=== DATASET RECORDS ===
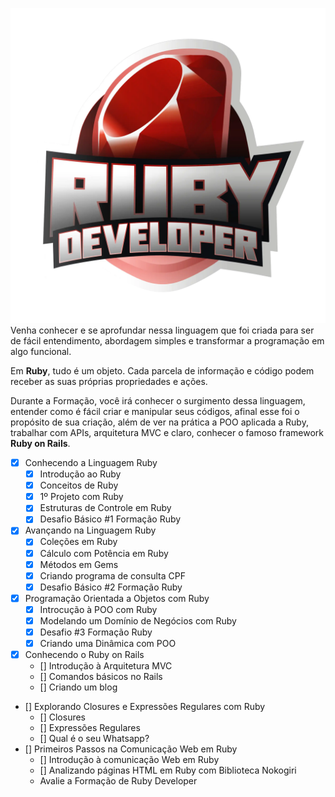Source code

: ![](img/logo_formacao_ruby_dio.png)
Venha conhecer e se aprofundar nessa linguagem que
foi criada para ser de fácil entendimento, abordagem
simples e transformar a programação em algo funcional.

Em **Ruby**, tudo é um objeto. Cada parcela de informação
e código podem receber as suas próprias propriedades e ações.

Durante a Formação, você irá conhecer o surgimento
dessa linguagem, entender como é fácil criar e
manipular seus códigos, afinal esse foi o propósito
de sua criação, além de ver na prática a POO aplicada a
Ruby, trabalhar com APIs, arquitetura MVC e claro,
conhecer o famoso framework **Ruby on Rails**.

- [x] Conhecendo a Linguagem Ruby
  * [x] Introdução ao Ruby
  * [x] Conceitos de Ruby
  * [x] 1º Projeto com Ruby
  * [x] Estruturas de Controle em Ruby
  * [x] Desafio Básico #1 Formação Ruby
- [x] Avançando na Linguagem Ruby
  * [x] Coleções em Ruby
  * [x] Cálculo com Potência em Ruby
  * [x] Métodos em Gems
  * [x] Criando programa de consulta CPF
  * [x] Desafio Básico #2 Formação Ruby
- [x] Programação Orientada a Objetos com Ruby
  * [x] Introcução à POO com Ruby
  * [x] Modelando um Domínio de Negócios com Ruby
  * [x] Desafio #3 Formação Ruby
  * [x] Criando uma Dinâmica com POO 
- [x] Conhecendo o Ruby on Rails
  * [] Introdução à Arquitetura MVC
  * [] Comandos básicos no Rails
  * [] Criando um blog
- [] Explorando Closures e Expressões Regulares com Ruby
  * [] Closures
  * [] Expressões Regulares
  * [] Qual é o seu Whatsapp?
- [] Primeiros Passos na Comunicação Web em Ruby
  * [] Introdução à comunicação Web em Ruby
  * [] Analizando páginas HTML em Ruby com Biblioteca Nokogiri
  * Avalie a Formação de Ruby Developer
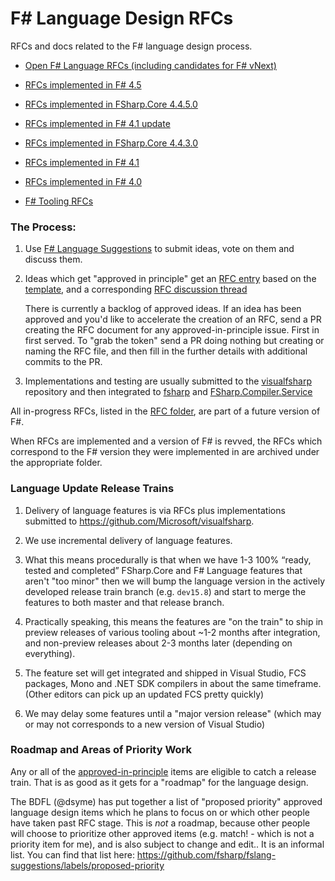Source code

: # F# Language Design RFCs 

RFCs and docs related to the F# language design process. 

* [Open F# Language RFCs (including candidates for F# vNext)](https://github.com/fsharp/fslang-design/blob/master/RFCs)

* [RFCs implemented in F# 4.5](https://github.com/fsharp/fslang-design/blob/master/FSharp-4.5)

* [RFCs implemented in FSharp.Core 4.4.5.0](https://github.com/fsharp/fslang-design/tree/master/FSharp.Core-4.4.5.0)

* [RFCs implemented in F# 4.1 update](https://github.com/fsharp/fslang-design/blob/master/FSharp-4.1b)

* [RFCs implemented in FSharp.Core 4.4.3.0](https://github.com/fsharp/fslang-design/tree/master/FSharp.Core-4.4.3.0)

* [RFCs implemented in F# 4.1](https://github.com/fsharp/fslang-design/blob/master/FSharp-4.1)

* [RFCs implemented in F# 4.0](https://github.com/fsharp/fslang-design/blob/master/FSharp-4.0)

* [F# Tooling RFCs](https://github.com/fsharp/fslang-design/blob/master/tooling)



### The Process:

1. Use [F# Language Suggestions](https://github.com/fsharp/fslang-suggestions) to submit ideas, vote on them and discuss them.

2. Ideas which get "approved in principle" get an [RFC entry](https://github.com/fsharp/fslang-design/tree/master/RFCs) based on the [template](https://github.com/fsharp/fslang-design/blob/master/RFC_template.md), and a corresponding [RFC discussion thread](https://github.com/fsharp/fslang-design/issues)

   There is currently a backlog of approved ideas. If an idea has been approved and you'd
   like to accelerate the creation of an RFC,  send a PR creating the RFC document for any approved-in-principle issue.
   First in first served.  To "grab the token" send a PR doing nothing but creating or naming the RFC file, and
   then fill in the further details with additional commits to the PR.

3. Implementations and testing are usually submitted to the [visualfsharp](https://github.com/Microsoft/visualfsharp) repository and then integrated to [fsharp](https://github.com/fsharp/fsharp) and  [FSharp.Compiler.Service](https://github.com/fsharp/FSharp.Compiler.Service)

All in-progress RFCs, listed in the [RFC folder](https://github.com/fsharp/fslang-design/blob/master/RFCs), are part of a future version of F#.

When RFCs are implemented and a version of F# is revved, the RFCs which correspond to the F# version they were implemented in are archived under the appropriate folder.

### Language Update Release Trains


1. Delivery of language features is via RFCs plus implementations submitted to https://github.com/Microsoft/visualfsharp.

2. We use incremental delivery of language features.  

3. What this means procedurally is that when we have 1-3 100% “ready, tested and completed” FSharp.Core and F# Language features that aren't "too minor" then we will bump the language version in the actively developed release train branch (e.g. `dev15.8`) and start to merge the features to both master and that release branch.

3. Practically speaking, this means the features are "on the train" to ship in preview releases of various tooling about ~1-2 months after integration, and non-preview releases about 2-3 months later (depending on everything).

4. The feature set will get integrated and shipped in Visual Studio, FCS packages, Mono and .NET SDK compilers in about the same timeframe.  (Other editors can pick up an updated FCS pretty quickly)

5. We may delay some features until a "major version release" (which may or may not corresponds to a new version of Visual Studio)

### Roadmap and Areas of Priority Work

Any or all of the [approved-in-principle](https://github.com/fsharp/fslang-suggestions/labels/approved-in-principle) items are eligible to catch a release train.  That is as good as it gets for a "roadmap" for the language design.

The BDFL (@dsyme) has put together a list of "proposed priority" approved language design items which he plans to focus on or which other people have taken past RFC stage.  This is _not_ a roadmap, because other people will choose to prioritize other approved items (e.g. match! - which is not a priority item for me), and is also subject to change and edit.. It is an informal list.  You can find that list here: https://github.com/fsharp/fslang-suggestions/labels/proposed-priority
===
• [REQUIREMENT] In the data above, which lines lie between the line with "conhecer o famoso" and the line with "o seu Whatsapp?", inclusive? Print those lines exactly and nothing else.

• [RESPONSE TO THIS EXERCISE]
conhecer o famoso framework **Ruby on Rails**.

- [x] Conhecendo a Linguagem Ruby
  * [x] Introdução ao Ruby
  * [x] Conceitos de Ruby
  * [x] 1º Projeto com Ruby
  * [x] Estruturas de Controle em Ruby
  * [x] Desafio Básico #1 Formação Ruby
- [x] Avançando na Linguagem Ruby
  * [x] Coleções em Ruby
  * [x] Cálculo com Potência em Ruby
  * [x] Métodos em Gems
  * [x] Criando programa de consulta CPF
  * [x] Desafio Básico #2 Formação Ruby
- [x] Programação Orientada a Objetos com Ruby
  * [x] Introcução à POO com Ruby
  * [x] Modelando um Domínio de Negócios com Ruby
  * [x] Desafio #3 Formação Ruby
  * [x] Criando uma Dinâmica com POO 
- [x] Conhecendo o Ruby on Rails
  * [] Introdução à Arquitetura MVC
  * [] Comandos básicos no Rails
  * [] Criando um blog
- [] Explorando Closures e Expressões Regulares com Ruby
  * [] Closures
  * [] Expressões Regulares
  * [] Qual é o seu Whatsapp?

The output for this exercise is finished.